Respecification of the hypothesized model of MBI structure involves the addition of freely estimated parameters to the model. However, because the estimation of MIs in Mplus is based on a univariate approach (cf. EQS and a multivariate approach), it is critical that we add only one parameter at a time to the model as the MI values can change substantially from one tested parameterization to another. (An excellent example of such fluctuation is evidenced in Chapter 6 of this volume.) Thus, in building Model 2, it seems most reasonable to proceed first in adding to the model the residual covariance having the largest MI. Recall from Table 4.1 that this parameter represents the residual covariance between Items 6 and 16 and, according to the EPC statistic, should result in a parameter estimated value of approximately 0.733. The Mplus input file for Model 2 is shown in Figure 4.4.

Input File 2

In reviewing this revised input file, note the newly specified parameter representing a residual covariance between Item 6 and Item 16. The only other change to the original input file is the title, which indicates that the model under study is Model 2.

Output File 2

Selected results pertinent to the testing of Model 2 are reported in Table 4.2. Included here are the key model goodness-of-fit statistics, as well as the estimated value of the specified residual covariance between Items 6 and 16.

images

Figure 4.4. Mplus input file showing specification of the addition of a residual covariance between Items 6 and 16.

Turning first to the test of model fit, we find a substantial drop in the MLM χ² from 588.869 to 507.188. It is important at this time for me to explain that when analyses are based on ML estimation, it has become customary to determine if the difference in fit between the two models is statistically significant.
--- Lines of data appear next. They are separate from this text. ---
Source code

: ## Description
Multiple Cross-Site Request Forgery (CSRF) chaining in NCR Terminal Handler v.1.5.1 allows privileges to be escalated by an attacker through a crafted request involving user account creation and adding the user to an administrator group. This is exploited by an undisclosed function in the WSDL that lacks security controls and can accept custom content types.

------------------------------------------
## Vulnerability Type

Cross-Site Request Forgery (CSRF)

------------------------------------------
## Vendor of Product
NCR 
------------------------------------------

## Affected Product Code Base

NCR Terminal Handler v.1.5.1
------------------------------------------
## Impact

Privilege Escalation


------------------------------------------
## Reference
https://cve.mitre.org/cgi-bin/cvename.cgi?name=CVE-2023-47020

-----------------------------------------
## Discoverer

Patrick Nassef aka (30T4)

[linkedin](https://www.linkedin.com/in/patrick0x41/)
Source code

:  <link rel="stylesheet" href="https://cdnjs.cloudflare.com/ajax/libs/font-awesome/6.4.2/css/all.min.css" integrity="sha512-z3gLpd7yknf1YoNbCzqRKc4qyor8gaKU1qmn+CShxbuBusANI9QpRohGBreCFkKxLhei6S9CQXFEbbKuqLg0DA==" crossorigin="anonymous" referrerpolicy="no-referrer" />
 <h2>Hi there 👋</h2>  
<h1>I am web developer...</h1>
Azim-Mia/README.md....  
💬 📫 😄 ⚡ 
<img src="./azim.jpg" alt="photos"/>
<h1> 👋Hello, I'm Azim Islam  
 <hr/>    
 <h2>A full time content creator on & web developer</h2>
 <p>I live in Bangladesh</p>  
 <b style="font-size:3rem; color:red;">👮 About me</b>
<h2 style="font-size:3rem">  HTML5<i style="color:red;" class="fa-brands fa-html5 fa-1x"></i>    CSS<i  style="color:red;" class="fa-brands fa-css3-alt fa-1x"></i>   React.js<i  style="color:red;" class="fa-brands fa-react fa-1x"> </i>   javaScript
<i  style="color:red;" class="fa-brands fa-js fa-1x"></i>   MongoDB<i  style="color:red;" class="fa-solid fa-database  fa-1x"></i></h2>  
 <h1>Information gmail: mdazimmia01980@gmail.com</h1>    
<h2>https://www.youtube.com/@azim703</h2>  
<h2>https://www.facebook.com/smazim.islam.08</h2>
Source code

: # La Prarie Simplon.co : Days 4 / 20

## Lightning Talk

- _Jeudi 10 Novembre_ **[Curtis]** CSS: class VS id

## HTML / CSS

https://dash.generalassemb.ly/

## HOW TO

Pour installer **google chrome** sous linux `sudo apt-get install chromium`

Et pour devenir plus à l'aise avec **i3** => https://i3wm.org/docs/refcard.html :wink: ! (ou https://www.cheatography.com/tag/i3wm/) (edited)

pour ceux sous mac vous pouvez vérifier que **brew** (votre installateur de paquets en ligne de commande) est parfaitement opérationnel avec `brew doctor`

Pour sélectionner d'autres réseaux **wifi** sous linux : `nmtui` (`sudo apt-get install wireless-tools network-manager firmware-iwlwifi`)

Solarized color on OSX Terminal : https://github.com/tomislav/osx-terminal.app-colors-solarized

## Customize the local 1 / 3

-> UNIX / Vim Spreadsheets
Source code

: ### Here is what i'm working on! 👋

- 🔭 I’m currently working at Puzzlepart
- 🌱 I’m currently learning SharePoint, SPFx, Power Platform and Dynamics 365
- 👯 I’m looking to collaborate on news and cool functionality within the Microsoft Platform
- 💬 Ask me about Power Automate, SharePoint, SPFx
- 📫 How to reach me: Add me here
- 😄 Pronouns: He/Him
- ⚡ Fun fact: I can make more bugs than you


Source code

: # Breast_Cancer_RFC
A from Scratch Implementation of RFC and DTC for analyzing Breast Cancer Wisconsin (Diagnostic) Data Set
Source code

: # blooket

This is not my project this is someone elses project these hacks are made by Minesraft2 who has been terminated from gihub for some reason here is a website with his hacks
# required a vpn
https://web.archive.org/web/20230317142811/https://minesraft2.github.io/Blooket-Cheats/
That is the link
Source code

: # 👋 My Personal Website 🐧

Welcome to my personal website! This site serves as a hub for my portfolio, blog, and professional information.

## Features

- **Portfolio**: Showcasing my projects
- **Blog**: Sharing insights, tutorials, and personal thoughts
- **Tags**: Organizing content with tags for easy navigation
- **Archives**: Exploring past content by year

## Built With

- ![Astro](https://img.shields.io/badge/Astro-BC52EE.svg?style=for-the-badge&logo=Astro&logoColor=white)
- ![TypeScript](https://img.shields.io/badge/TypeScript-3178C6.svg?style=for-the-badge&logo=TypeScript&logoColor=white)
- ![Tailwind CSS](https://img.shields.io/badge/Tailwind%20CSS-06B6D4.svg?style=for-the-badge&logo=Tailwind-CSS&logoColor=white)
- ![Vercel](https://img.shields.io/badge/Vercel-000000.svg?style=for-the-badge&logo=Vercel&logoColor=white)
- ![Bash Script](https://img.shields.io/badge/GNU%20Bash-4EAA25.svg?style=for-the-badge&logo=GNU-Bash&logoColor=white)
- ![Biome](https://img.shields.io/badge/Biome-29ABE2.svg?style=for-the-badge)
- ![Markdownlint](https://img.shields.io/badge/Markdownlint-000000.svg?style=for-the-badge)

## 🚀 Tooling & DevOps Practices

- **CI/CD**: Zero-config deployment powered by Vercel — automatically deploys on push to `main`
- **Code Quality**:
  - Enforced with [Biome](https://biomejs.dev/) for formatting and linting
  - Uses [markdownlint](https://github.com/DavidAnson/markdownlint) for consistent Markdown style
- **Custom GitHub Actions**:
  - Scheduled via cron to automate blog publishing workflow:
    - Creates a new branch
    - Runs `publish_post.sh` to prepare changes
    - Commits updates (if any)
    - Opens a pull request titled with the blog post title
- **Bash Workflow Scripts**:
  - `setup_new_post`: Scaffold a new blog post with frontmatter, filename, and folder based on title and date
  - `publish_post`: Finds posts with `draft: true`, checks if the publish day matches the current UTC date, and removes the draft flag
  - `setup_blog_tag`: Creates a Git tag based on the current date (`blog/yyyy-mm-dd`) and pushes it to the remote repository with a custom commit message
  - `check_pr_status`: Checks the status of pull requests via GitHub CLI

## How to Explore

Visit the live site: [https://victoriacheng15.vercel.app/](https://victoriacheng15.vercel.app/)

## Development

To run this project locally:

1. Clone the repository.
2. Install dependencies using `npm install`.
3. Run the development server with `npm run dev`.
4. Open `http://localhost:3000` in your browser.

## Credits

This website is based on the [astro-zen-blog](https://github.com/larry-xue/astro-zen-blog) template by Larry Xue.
As such, the researcher examines the difference in χ² (Δχ²) values between the two models. Doing so, however, presumes that the two models are nested.⁴ This difference between the models is itself χ² distributed, with degrees of freedom equal to the difference in degrees of freedom (Δdf); it can thus be tested statistically, with a significant Δχ² indicating substantial improvement in model fit. However, as the asterisk in Table 4.2 serves to remind us, when model comparisons are based on MLM estimation, it is inappropriate to calculate the difference between the two scaled χ² values as they are not distributed as χ². Although a formula is available for computing this differential (see the “Technical Appendices” on the Mplus website, http://www.statmodel.com; Bentler, 2005), there is no particular need to determine this information here. (A detailed example of how this differential value is computed will be illustrated in Chapter 6.) Suffice it to say that the inclusion of this one residual covariance to the model made a very influential difference to the model fit, which is also reflected in increased values for both the CFI (from 0.858 to 0.888) and TLI (from 0.841 to 0.874), albeit slightly lower values for the RMSEA (from 0.071 to 0.063) and SRMR (from 0.070 to 0.069).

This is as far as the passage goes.